Start of DATA RECORDS

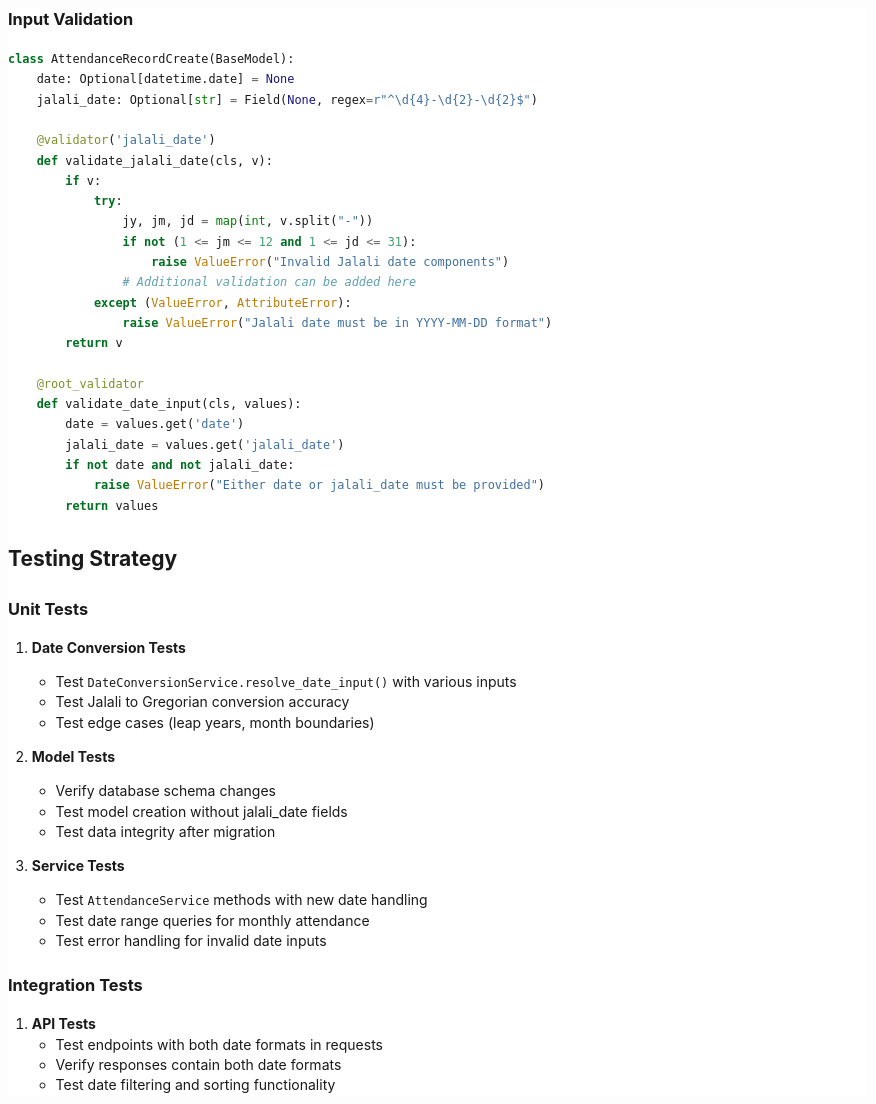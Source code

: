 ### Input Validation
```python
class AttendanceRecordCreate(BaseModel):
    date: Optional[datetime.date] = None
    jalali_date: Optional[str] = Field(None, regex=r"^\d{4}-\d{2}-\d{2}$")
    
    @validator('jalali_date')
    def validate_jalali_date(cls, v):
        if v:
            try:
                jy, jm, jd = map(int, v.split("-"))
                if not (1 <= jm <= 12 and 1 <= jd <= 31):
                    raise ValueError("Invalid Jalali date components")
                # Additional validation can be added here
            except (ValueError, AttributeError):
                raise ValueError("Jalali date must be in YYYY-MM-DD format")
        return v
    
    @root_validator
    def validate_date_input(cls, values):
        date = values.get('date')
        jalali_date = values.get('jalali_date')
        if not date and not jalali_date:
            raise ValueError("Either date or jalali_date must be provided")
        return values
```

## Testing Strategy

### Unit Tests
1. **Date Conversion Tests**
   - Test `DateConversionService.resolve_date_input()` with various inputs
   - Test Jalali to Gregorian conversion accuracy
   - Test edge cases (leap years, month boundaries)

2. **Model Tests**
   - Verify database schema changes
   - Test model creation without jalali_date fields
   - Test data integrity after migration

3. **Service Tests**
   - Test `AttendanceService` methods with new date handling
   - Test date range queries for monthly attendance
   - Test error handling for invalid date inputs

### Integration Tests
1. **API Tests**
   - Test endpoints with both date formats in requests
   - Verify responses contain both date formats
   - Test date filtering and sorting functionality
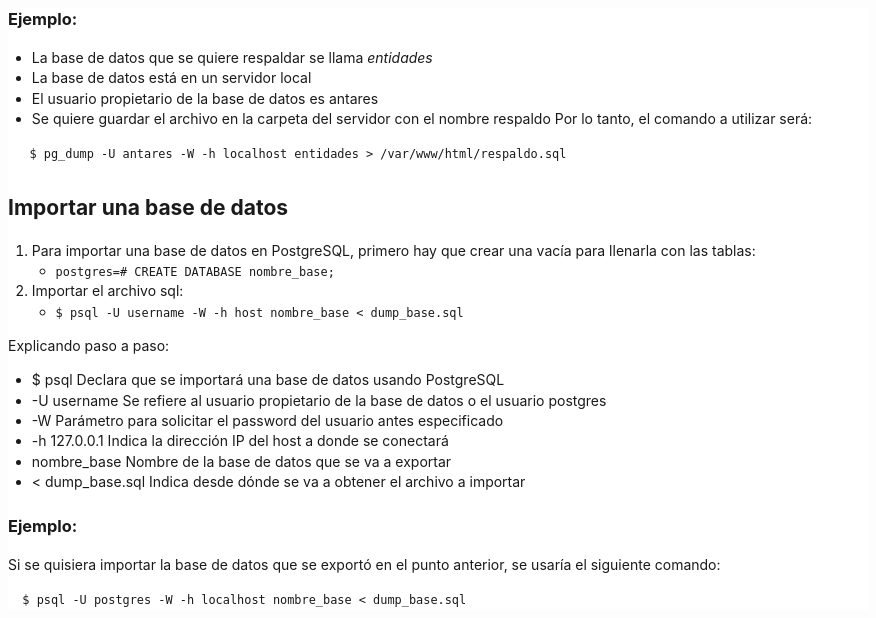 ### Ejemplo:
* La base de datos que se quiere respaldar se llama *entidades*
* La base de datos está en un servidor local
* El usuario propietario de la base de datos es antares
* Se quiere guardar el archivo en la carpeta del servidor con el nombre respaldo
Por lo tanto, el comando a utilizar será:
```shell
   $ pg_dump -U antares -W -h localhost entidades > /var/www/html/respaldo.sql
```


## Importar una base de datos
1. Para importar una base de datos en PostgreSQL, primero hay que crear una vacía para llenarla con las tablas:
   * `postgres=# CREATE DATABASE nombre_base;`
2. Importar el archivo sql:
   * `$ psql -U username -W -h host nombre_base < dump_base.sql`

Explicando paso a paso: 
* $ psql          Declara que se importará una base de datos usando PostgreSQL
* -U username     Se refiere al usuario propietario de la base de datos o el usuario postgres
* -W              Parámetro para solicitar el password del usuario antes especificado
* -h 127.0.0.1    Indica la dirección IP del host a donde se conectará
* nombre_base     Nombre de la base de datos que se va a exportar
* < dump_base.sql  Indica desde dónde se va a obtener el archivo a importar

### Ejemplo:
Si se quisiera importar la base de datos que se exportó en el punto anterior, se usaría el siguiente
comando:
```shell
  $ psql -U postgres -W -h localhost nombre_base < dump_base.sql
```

End of DATA RECORDS

ACTION ITEM: Would you copy out exactly the lines above that start at the one containing "- Test date range" and end at the one containing "- Verify responses", inclusive?

EXERCISE SOLUTION:
   - Test date range queries for monthly attendance
   - Test error handling for invalid date inputs

### Integration Tests
1. **API Tests**
   - Test endpoints with both date formats in requests
   - Verify responses contain both date formats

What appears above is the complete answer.